## Task goal
Set down, character for character, everything in the records below from the line holding "- Rename client" down to the line holding "- Various fixes and cleanup.", and no other line.

## Data extract

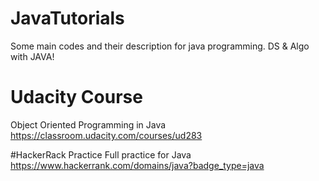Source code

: # JavaTutorials
Some main codes  and their description for java programming. DS &amp; Algo with JAVA!

# Udacity Course
Object Oriented Programming in Java
https://classroom.udacity.com/courses/ud283

#HackerRack Practice
Full practice for Java
https://www.hackerrank.com/domains/java?badge_type=java
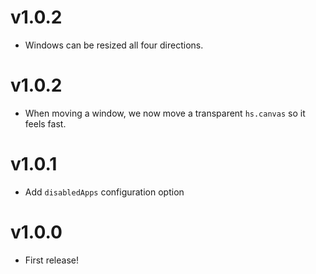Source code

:# v1.0.2

* Windows can be resized all four directions.

# v1.0.2

* When moving a window, we now move a transparent `hs.canvas` so it feels fast.

# v1.0.1

* Add `disabledApps` configuration option

# v1.0.0

* First release!
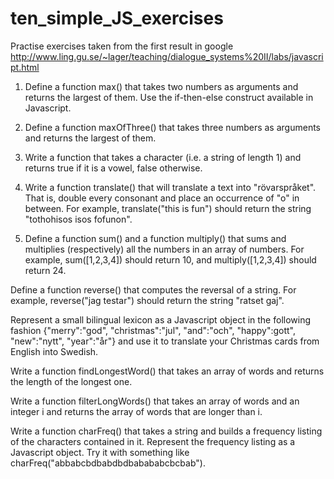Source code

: # ten_simple_JS_exercises
Practise exercises taken from the first result in google
http://www.ling.gu.se/~lager/teaching/dialogue_systems%20II/labs/javascript.html


1) Define a function max() that takes two numbers as arguments and returns the largest of them. Use the if-then-else construct available in Javascript.

2) Define a function maxOfThree() that takes three numbers as arguments and returns the largest of them.

3) Write a function that takes a character (i.e. a string of length 1) and returns true if it is a vowel, false otherwise.

4) Write a function translate() that will translate a text into "rövarspråket". That is, double every consonant and place an occurrence of "o" in between. For example, translate("this is fun") should return the string "tothohisos isos fofunon".

5) Define a function sum() and a function multiply() that sums and multiplies (respectively) all the numbers in an array of numbers. For example, sum([1,2,3,4]) should return 10, and multiply([1,2,3,4]) should return 24.

Define a function reverse() that computes the reversal of a string. For example, reverse("jag testar") should return the string "ratset gaj".

Represent a small bilingual lexicon as a Javascript object in the following fashion {"merry":"god", "christmas":"jul", "and":"och", "happy":gott", "new":"nytt", "year":"år"} and use it to translate your Christmas cards from English into Swedish.

Write a function findLongestWord() that takes an array of words and returns the length of the longest one.

Write a function filterLongWords() that takes an array of words and an integer i and returns the array of words that are longer than i.

Write a function charFreq() that takes a string and builds a frequency listing of the characters contained in it. Represent the frequency listing as a Javascript object. Try it with something like charFreq("abbabcbdbabdbdbabababcbcbab").

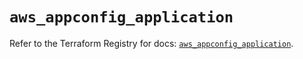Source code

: # `aws_appconfig_application`

Refer to the Terraform Registry for docs: [`aws_appconfig_application`](https://registry.terraform.io/providers/hashicorp/aws/5.58.0/docs/resources/appconfig_application).
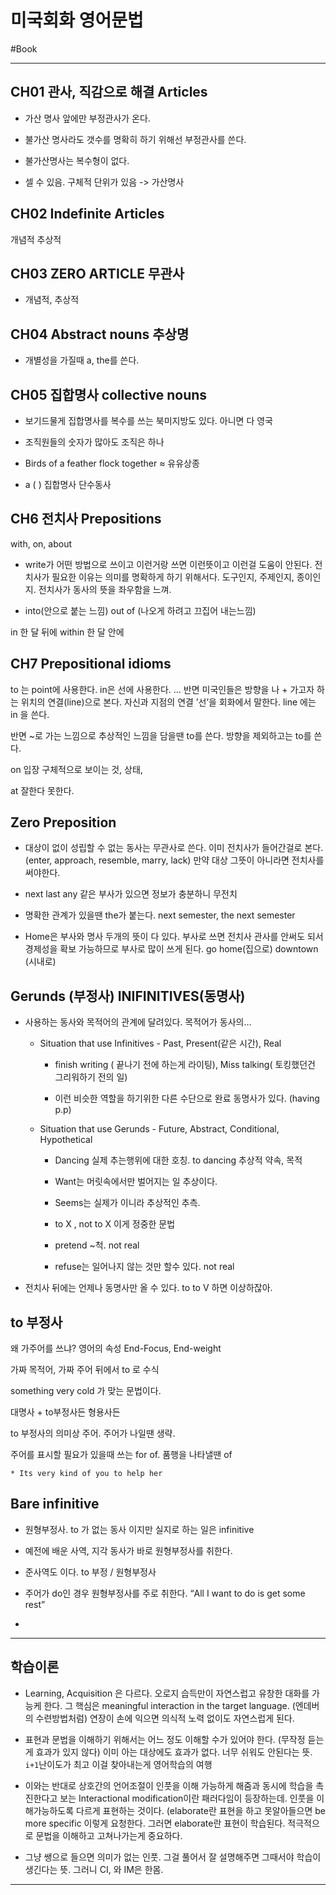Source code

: # 미국회화 영어문법

#Book

---

## CH01 관사, 직감으로 해결 Articles

* 가산 명사 앞에만 부정관사가 온다. 

* 불가산 명사라도 갯수를 명확히 하기 위해선 부정관사를 쓴다.

* 불가산명사는 복수형이 없다.

* 셀 수 있음. 구체적 단위가 있음 -> 가산명사

## CH02 Indefinite Articles

개념적 추상적

## CH03 ZERO ARTICLE 무관사

* 개념적, 추상적

## CH04 Abstract nouns 추상명* 개별성을 가질때 a, the를 쓴다.

## CH05 집합명사 collective nouns

* 보기드물게 집합명사를 복수를 쓰는 북미지방도 있다. 아니면 다 영국

* 조직원들의 숫자가 많아도 조직은 하나

* Birds of a feather flock together ≈ 유유상종

* a ( ) 집합명사 단수동사

## CH6 전치사 Prepositions

with, on, about

* write가 어떤 방법으로 쓰이고 이런거랑 쓰면 이런뜻이고 이런걸 도움이 안된다. 전치사가 필요한 이유는 의미를 명확하게 하기 위해서다. 도구인지, 주제인지, 종이인지. 전치사가 동사의 뜻을 좌우함을 느껴.

* into(안으로 붙는 느낌) out of (나오게 하려고 끄집어 내는느낌)

in 한 달 뒤에 within 한 달 안에

## CH7 Prepositional idioms

to 는 point에 사용한다. in은 선에 사용한다. … 반면 미국인들은 방향을 나 + 가고자 하는 위치의 연결(line)으로 본다. 자신과 지점의 연결 ’선’을 회화에서 말한다. line 에는 in 을 쓴다. 

반면 ~로 가는 느낌으로 추상적인 느낌을 담을땐 to를 쓴다. 방향을 제외하고는 to를 쓴다.

on 입장 구체적으로 보이는 것,  상태, 

at 잘한다 못한다. 

## Zero Preposition

* 대상이 없이 성립할 수 없는 동사는 무관사로 쓴다. 이미 전치사가 들어간걸로 본다. (enter, approach, resemble, marry, lack) 만약 대상 그뜻이 아니라면 전치사를 써야한다.

* next last any 같은 부사가 있으면 정보가 충분하니 무전치

* 명확한 관계가 있을땐 the가 붙는다.  next semester, the next semester

* Home은 부사와 명사 두개의 뜻이 다 있다. 부사로 쓰면 전치사 관사를 안써도 되서 경제성을 확보 가능하므로 부사로 많이 쓰게 된다. go home(집으로) downtown (시내로)

## Gerunds (부정사) INIFINITIVES(동명사)

* 사용하는 동사와 목적어의 관계에 달려있다. 목적어가 동사의…

	* Situation that use Infinitives - Past, Present(같은 시간), Real 

		* finish writing ( 끝나기 전에 하는게 라이팅), Miss talking( 토킹했던건 그리워하기 전의 일)

		* 이런 비슷한 역할을 하기위한 다른 수단으로 완료 동명사가 있다.  (having p.p)

	* Situation that use Gerunds - Future, Abstract, Conditional, Hypothetical 

		* Dancing 실제 추는행위에 대한 호칭. to dancing 추상적 약속, 목적

		* Want는 머릿속에서만 벌어지는 일 추상이다. 

		* Seems는 실제가 이니라 추상적인 추측.

		* to X , not to X  이게 정중한 문법

		* pretend ~척. not real

		* refuse는 일어나지 않는 것만 할수 있다. not real

* 전치사 뒤에는 언제나 동명사만 올 수 있다.  to to V 하면 이상하잖아.

## to 부정사

왜 가주어를 쓰냐? 영어의 속성 End-Focus, End-weight

가짜 목적어, 가짜 주어 뒤에서 to 로 수식

something very cold 가 맞는 문법이다. 

대명사 + to부정사든 형용사든

to 부정사의 의미상 주어. 주어가 나일땐 생략. 

주어를 표시할 필요가 있을때 쓰는 for of. 품행을 나타낼땐 of 

	* Its very kind of you to help her

## Bare infinitive

* 원형부정사. to 가 없는 동사 이지만 실지로 하는 일은 infinitive

* 예전에 배운 사역, 지각 동사가 바로 원형부정사를 취한다.

* 준사역도 이다.  to 부정 / 원형부정사 

* 주어가 do인 경우 원형부정사를 주로 취한다. “All I want to do is get some rest”

* 



---



## 학습이론

* Learning, Acquisition 은 다르다. 오로지 습득만이 자연스럽고 유창한 대화를 가능케 한다. 그 핵심은 meaningful interaction in the target language. (엔데버의 수련방법처럼) 연장이 손에 익으면 의식적 노력 없이도 자연스럽게 된다.

* 표현과 문법을 이해하기 위해서는 어느 정도 이해할 수가 있어야 한다. (무작정 듣는게 효과가 있지 않다) 이미 아는 대상에도 효과가 없다. 너무 쉬워도 안된다는 뜻. `i+1`난이도가 최고 이걸 찾아내는게 영어학습의 여행 <Comprehensible Input >

* 이와는 반대로 상호간의 언어조절이 인풋을 이해 가능하게 해줌과 동시에 학습을 촉진한다고 보는 Interactional modification이란 패러다임이 등장하는데. 인풋을 이해가능하도록 다르게 표현하는 것이다. (elaborate란 표현을 하고 못알아들으면 be more specific 이렇게 요청한다. 그러면 elaborate란 표현이 학습된다. 적극적으로 문법을 이해하고 고쳐나가는게 중요하다.

* 그냥 쌩으로 들으면 의미가 없는 인풋. 그걸 풀어서 잘 설명해주면 그때서야 학습이 생긴다는 뜻. 그러니 CI, 와 IM은 한몸.

---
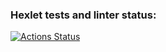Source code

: ### Hexlet tests and linter status:
[![Actions Status](https://github.com/so1tan0v/go-project-242/actions/workflows/hexlet-check.yml/badge.svg)](https://github.com/so1tan0v/go-project-242/actions)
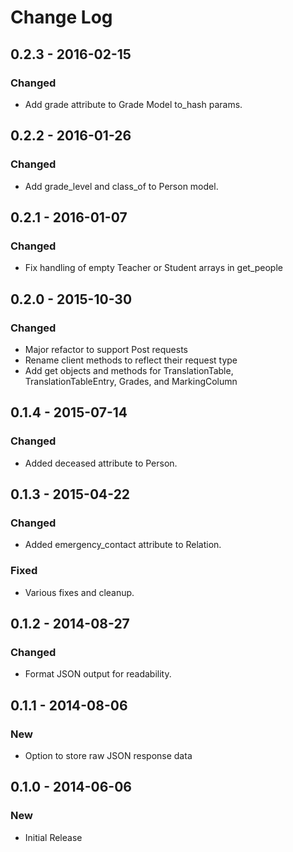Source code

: # Change Log

## 0.2.3 - 2016-02-15
### Changed
- Add grade attribute to Grade Model to_hash params.

## 0.2.2 - 2016-01-26
### Changed
- Add grade_level and class_of to Person model.

## 0.2.1 - 2016-01-07
### Changed
- Fix handling of empty Teacher or Student arrays in get_people

## 0.2.0 - 2015-10-30
### Changed
- Major refactor to support Post requests
- Rename client methods to reflect their request type
- Add get objects and methods for TranslationTable, TranslationTableEntry, Grades, and MarkingColumn

## 0.1.4 - 2015-07-14
### Changed
- Added deceased attribute to Person.

## 0.1.3 - 2015-04-22
### Changed
- Added emergency_contact attribute to Relation.

### Fixed
- Various fixes and cleanup.

## 0.1.2 - 2014-08-27
### Changed
- Format JSON output for readability.

## 0.1.1 - 2014-08-06
### New
- Option to store raw JSON response data

## 0.1.0 - 2014-06-06
### New
- Initial Release
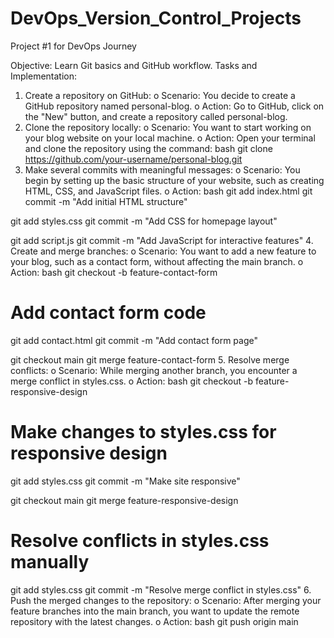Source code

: # DevOps_Version_Control_Projects
Project #1 for DevOps Journey

Objective: Learn Git basics and GitHub workflow.
Tasks and Implementation:
1.	Create a repository on GitHub:
o	Scenario: You decide to create a GitHub repository named personal-blog.
o	Action: Go to GitHub, click on the "New" button, and create a repository called personal-blog.
2.	Clone the repository locally:
o	Scenario: You want to start working on your blog website on your local machine.
o	Action: Open your terminal and clone the repository using the command:
bash
git clone https://github.com/your-username/personal-blog.git
3.	Make several commits with meaningful messages:
o	Scenario: You begin by setting up the basic structure of your website, such as creating HTML, CSS, and JavaScript files.
o	Action:
bash
git add index.html
git commit -m "Add initial HTML structure"

git add styles.css
git commit -m "Add CSS for homepage layout"

git add script.js
git commit -m "Add JavaScript for interactive features"
4.	Create and merge branches:
o	Scenario: You want to add a new feature to your blog, such as a contact form, without affecting the main branch.
o	Action:
bash
git checkout -b feature-contact-form
# Add contact form code
git add contact.html
git commit -m "Add contact form page"

git checkout main
git merge feature-contact-form
5.	Resolve merge conflicts:
o	Scenario: While merging another branch, you encounter a merge conflict in styles.css.
o	Action:
bash
git checkout -b feature-responsive-design
# Make changes to styles.css for responsive design
git add styles.css
git commit -m "Make site responsive"

git checkout main
git merge feature-responsive-design
# Resolve conflicts in styles.css manually
git add styles.css
git commit -m "Resolve merge conflict in styles.css"
6.	Push the merged changes to the repository:
o	Scenario: After merging your feature branches into the main branch, you want to update the remote repository with the latest changes.
o	Action:
bash
git push origin main
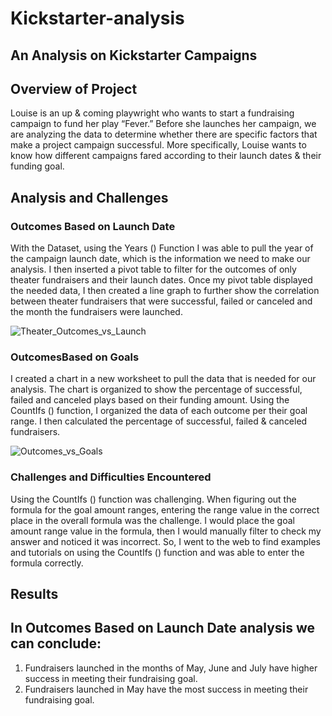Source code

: # Kickstarter-analysis
## An Analysis on Kickstarter Campaigns
## Overview of Project
Louise is an up & coming playwright who wants to start a fundraising campaign to fund her play “Fever.” Before she launches her campaign, we are analyzing the data to determine whether there are specific factors that make a project campaign successful. More specifically, Louise wants to know how different campaigns fared according to their launch dates & their funding goal. 

## Analysis and Challenges
### Outcomes Based on Launch Date
With the Dataset, using the Years () Function I was able to pull the year of the campaign launch date, which is the information we need to make our analysis. I then inserted a pivot table to filter for the outcomes of only theater fundraisers and their launch dates. Once my pivot table displayed the needed data, I then created a line graph to further show the correlation between theater fundraisers that were successful, failed or canceled and the month the fundraisers were launched.

![Theater_Outcomes_vs_Launch](https://user-images.githubusercontent.com/81998045/115982292-e6f59200-a567-11eb-93bc-92bb29df8a0c.png)

### OutcomesBased on Goals
I created a chart in a new worksheet to pull the data that is needed for our analysis. The chart is organized to show the percentage of successful, failed and canceled plays based on their funding amount. Using the CountIfs () function, I organized the data of each outcome per their goal range. I then calculated the percentage of successful, failed & canceled fundraisers.

![Outcomes_vs_Goals](https://user-images.githubusercontent.com/81998045/115982321-2c19c400-a568-11eb-8664-8b345993f286.png)


### Challenges and Difficulties Encountered
Using the CountIfs () function was challenging. When figuring out the formula for the goal amount ranges, entering the range value in the correct place in the overall formula was the challenge. I would place the goal amount range value in the formula, then I would manually filter to check my answer and noticed it was incorrect. So, I went to the web to find examples and tutorials on using the CountIfs () function and was able to enter the formula correctly.

## Results
## In Outcomes Based on Launch Date analysis we can conclude:
  1. Fundraisers launched in the months of May, June and July have higher success in meeting their fundraising goal.
  2. Fundraisers launched in May have the most success in meeting their fundraising goal.



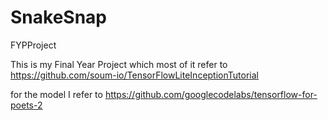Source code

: # SnakeSnap
FYPProject

This is my Final Year Project which most of it refer  to https://github.com/soum-io/TensorFlowLiteInceptionTutorial

for the model I refer to https://github.com/googlecodelabs/tensorflow-for-poets-2

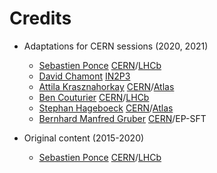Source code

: Credits
=======

  - Adaptations for CERN sessions (2020, 2021)
    * [Sebastien Ponce](https://github.com/sponce) [CERN](http://cern.ch)/[LHCb](http://lhcb.cern.ch)
    * [David Chamont](https://gitlab.cern.ch/chamont) [IN2P3](https://informatique.in2p3.fr)
    * [Attila Krasznahorkay](https://gitlab.cern.ch/akraszna) [CERN](http://cern.ch)/[Atlas](https://atlas.cern/)
    * [Ben Couturier](https://gitlab.cern.ch/bcouturi) [CERN](http://cern.ch)/[LHCb](http://lhcb.cern.ch)
    * [Stephan Hageboeck](https://gitlab.cern.ch/shageboe) [CERN](http://cern.ch)/[Atlas](https://atlas.cern/)
    * [Bernhard Manfred Gruber](https://gitlab.cern.ch/bgruber) [CERN](http://cern.ch)/EP-SFT
    

  - Original content (2015-2020)
    * [Sebastien Ponce](https://github.com/sponce) [CERN](http://cern.ch)/[LHCb](http://lhcb.cern.ch)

## Result
- Rename client methods to reflect their request type
- Add get objects and methods for TranslationTable, TranslationTableEntry, Grades, and MarkingColumn

## 0.1.4 - 2015-07-14
### Changed
- Added deceased attribute to Person.

## 0.1.3 - 2015-04-22
### Changed
- Added emergency_contact attribute to Relation.

### Fixed
- Various fixes and cleanup.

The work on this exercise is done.